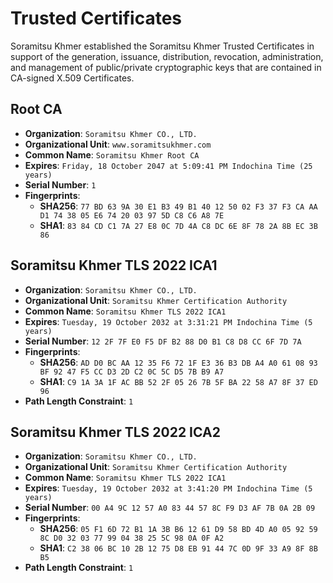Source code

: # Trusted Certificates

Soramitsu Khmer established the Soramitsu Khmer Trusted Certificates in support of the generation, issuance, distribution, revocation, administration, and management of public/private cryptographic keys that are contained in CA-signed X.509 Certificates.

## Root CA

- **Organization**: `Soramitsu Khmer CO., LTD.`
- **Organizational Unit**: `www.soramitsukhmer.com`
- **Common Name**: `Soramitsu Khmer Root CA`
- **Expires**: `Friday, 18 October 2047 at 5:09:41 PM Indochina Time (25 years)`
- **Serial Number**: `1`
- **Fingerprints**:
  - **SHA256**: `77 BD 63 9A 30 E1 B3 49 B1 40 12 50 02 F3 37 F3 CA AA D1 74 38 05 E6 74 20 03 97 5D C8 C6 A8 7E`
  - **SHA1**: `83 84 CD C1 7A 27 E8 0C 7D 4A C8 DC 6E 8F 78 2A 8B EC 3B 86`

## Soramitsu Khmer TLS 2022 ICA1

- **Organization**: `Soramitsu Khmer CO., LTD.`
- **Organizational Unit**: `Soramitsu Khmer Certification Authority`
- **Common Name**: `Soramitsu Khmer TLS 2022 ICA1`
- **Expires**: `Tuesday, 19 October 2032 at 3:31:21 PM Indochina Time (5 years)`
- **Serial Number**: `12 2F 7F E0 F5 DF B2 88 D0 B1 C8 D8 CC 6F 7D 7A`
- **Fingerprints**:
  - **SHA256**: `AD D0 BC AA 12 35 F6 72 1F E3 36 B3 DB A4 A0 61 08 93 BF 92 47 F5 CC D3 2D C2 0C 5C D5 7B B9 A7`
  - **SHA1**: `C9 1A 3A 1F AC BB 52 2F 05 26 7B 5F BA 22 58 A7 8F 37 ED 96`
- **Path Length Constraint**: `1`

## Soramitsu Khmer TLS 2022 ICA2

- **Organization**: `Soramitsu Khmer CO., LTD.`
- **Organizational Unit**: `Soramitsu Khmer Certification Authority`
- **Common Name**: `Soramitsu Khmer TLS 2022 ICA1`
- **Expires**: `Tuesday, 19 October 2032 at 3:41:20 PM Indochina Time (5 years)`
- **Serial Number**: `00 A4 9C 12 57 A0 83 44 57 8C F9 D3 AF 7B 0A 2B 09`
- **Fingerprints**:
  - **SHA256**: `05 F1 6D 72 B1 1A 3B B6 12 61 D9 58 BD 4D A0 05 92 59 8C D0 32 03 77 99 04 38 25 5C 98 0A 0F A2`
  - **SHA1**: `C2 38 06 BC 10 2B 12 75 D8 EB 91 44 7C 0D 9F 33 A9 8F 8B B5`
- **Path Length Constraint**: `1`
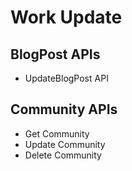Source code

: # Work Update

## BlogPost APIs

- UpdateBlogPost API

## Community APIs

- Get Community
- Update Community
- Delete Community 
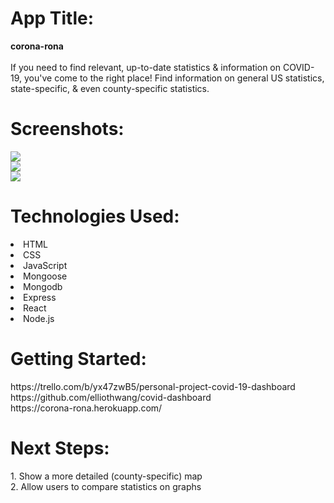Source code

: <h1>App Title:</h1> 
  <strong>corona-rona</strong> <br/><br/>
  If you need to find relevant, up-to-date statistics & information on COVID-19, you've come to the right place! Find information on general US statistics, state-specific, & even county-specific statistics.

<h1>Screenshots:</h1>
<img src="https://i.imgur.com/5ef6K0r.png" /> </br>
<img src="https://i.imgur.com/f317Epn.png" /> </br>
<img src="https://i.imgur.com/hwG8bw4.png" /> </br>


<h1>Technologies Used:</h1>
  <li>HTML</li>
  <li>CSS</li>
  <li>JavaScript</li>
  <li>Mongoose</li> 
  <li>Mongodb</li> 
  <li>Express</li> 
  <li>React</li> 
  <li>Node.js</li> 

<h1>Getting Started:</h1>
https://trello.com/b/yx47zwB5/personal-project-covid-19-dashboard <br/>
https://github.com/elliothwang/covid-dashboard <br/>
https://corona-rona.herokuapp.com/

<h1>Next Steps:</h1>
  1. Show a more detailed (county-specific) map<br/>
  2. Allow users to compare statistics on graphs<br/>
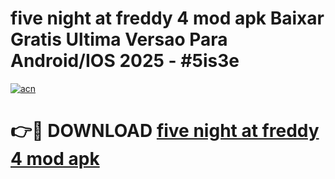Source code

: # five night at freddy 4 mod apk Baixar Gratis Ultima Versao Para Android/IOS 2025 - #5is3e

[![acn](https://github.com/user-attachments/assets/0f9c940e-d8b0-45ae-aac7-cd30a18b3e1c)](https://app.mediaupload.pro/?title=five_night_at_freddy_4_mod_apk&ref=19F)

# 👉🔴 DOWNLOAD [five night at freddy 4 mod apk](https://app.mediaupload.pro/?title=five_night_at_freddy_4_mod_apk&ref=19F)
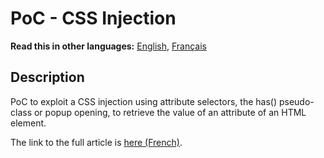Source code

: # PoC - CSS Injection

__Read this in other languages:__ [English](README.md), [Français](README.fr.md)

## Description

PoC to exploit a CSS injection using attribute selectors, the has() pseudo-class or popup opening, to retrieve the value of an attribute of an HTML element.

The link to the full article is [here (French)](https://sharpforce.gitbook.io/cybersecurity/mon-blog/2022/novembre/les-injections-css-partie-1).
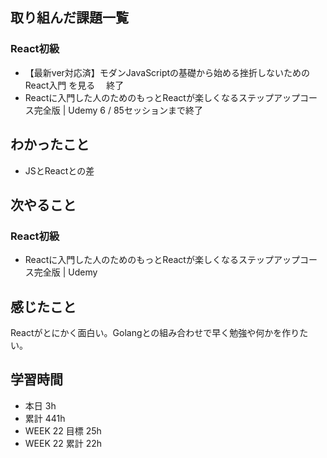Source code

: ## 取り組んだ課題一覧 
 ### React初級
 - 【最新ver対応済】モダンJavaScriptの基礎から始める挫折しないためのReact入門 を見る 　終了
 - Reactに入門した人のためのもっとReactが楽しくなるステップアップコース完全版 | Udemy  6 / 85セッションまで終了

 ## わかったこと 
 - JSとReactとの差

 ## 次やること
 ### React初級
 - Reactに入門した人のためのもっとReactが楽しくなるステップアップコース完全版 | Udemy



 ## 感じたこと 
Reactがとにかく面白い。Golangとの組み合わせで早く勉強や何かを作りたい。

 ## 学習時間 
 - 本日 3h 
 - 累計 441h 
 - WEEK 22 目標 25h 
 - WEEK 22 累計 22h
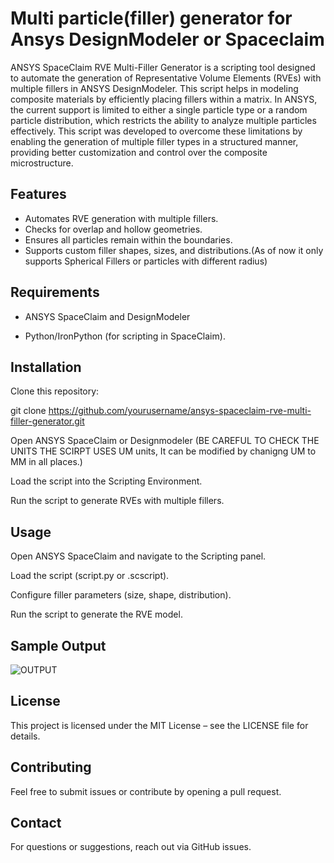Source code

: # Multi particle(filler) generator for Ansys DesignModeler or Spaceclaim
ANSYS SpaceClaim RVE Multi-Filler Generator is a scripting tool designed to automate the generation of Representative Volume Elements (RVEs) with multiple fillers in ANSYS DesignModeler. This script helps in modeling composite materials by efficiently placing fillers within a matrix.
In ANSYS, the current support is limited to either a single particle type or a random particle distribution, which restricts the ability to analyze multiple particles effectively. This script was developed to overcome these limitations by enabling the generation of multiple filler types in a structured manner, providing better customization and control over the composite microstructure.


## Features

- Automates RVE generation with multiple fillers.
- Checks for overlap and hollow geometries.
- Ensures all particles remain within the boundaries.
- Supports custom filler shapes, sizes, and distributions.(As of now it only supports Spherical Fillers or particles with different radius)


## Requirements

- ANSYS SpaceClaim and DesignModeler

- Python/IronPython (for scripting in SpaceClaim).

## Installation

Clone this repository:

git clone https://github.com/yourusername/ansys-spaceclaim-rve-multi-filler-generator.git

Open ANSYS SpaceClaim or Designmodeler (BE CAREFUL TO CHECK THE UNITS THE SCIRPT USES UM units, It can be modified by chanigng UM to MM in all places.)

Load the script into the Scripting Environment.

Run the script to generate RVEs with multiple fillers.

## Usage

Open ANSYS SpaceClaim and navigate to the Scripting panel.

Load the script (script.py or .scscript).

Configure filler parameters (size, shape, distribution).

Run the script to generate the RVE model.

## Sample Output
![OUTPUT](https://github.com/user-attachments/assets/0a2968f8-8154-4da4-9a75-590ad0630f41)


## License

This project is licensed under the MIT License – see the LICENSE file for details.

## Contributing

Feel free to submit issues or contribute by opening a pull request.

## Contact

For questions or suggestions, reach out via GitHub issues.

WHAT IS REQUIRED:
With the pictures left out, write out exactly the lines above from the one containing "<li>HTML</li>" through the one containing "# 👉🔴 DOWNLOAD".

EXPECTED ANSWER:
  <li>HTML</li>
  <li>CSS</li>
  <li>JavaScript</li>
  <li>Mongoose</li> 
  <li>Mongodb</li> 
  <li>Express</li> 
  <li>React</li> 
  <li>Node.js</li> 

<h1>Getting Started:</h1>
https://trello.com/b/yx47zwB5/personal-project-covid-19-dashboard <br/>
https://github.com/elliothwang/covid-dashboard <br/>
https://corona-rona.herokuapp.com/

<h1>Next Steps:</h1>
  1. Show a more detailed (county-specific) map<br/>
  2. Allow users to compare statistics on graphs<br/>
Source code

: # five night at freddy 4 mod apk Baixar Gratis Ultima Versao Para Android/IOS 2025 - #5is3e

[![acn](https://github.com/user-attachments/assets/0f9c940e-d8b0-45ae-aac7-cd30a18b3e1c)](https://app.mediaupload.pro/?title=five_night_at_freddy_4_mod_apk&ref=19F)

# 👉🔴 DOWNLOAD [five night at freddy 4 mod apk](https://app.mediaupload.pro/?title=five_night_at_freddy_4_mod_apk&ref=19F)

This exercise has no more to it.